Saved data entries:
•••

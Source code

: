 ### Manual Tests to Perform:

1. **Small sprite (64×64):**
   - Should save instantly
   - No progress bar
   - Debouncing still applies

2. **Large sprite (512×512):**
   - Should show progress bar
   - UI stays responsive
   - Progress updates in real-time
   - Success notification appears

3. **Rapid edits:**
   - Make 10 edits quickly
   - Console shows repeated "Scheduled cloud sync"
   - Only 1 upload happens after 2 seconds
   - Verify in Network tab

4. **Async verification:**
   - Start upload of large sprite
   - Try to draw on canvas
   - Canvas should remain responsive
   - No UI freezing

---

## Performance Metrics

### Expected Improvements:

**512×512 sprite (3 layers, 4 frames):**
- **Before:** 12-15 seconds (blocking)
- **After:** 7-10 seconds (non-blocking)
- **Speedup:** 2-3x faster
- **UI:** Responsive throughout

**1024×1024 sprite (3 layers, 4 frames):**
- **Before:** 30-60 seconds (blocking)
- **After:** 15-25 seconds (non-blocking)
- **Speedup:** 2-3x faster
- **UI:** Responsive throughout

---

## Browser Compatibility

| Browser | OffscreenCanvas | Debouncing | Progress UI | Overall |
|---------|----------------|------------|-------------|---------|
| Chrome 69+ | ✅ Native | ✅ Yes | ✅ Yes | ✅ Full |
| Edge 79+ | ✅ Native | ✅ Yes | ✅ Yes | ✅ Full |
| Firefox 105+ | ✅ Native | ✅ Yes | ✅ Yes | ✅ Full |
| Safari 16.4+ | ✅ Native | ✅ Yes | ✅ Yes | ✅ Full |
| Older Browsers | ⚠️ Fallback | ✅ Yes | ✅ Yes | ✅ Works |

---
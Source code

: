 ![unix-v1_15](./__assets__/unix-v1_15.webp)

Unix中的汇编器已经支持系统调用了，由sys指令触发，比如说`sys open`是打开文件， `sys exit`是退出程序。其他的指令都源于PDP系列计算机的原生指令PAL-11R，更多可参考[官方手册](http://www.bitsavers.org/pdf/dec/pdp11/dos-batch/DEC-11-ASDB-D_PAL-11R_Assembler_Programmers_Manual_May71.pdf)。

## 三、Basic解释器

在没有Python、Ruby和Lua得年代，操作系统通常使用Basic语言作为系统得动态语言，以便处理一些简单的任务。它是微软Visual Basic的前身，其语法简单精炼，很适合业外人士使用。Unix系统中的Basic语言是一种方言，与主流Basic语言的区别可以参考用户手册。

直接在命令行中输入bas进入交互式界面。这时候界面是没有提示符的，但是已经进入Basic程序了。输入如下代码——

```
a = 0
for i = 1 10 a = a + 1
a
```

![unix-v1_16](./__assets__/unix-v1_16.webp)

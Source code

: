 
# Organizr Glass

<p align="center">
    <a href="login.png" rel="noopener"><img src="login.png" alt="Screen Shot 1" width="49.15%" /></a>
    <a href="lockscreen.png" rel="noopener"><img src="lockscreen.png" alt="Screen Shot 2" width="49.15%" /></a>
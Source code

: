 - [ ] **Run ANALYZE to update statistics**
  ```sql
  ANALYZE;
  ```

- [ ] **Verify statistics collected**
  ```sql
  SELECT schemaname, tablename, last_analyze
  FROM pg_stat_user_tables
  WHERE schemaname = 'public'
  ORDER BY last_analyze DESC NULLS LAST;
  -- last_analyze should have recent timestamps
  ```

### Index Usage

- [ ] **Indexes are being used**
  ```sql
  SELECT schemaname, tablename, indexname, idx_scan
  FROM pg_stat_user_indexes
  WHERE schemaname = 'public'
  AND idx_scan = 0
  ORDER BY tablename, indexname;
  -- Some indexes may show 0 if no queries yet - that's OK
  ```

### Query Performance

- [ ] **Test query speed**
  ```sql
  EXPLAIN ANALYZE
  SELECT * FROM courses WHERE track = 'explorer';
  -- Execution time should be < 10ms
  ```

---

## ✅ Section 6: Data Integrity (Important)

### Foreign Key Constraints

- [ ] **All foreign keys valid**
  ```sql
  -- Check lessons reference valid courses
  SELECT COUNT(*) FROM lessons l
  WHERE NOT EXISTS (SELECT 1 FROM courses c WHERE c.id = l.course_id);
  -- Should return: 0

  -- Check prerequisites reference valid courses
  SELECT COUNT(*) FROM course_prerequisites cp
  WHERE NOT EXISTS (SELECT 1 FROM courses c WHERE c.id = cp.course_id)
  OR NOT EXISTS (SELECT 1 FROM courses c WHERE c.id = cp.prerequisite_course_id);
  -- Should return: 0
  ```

•••

§ **TRY IT**
Return every line of the preceding records in which the word "Performance" appears.

§ **EXERCISE RESULT**
## Performance Metrics
### Query Performance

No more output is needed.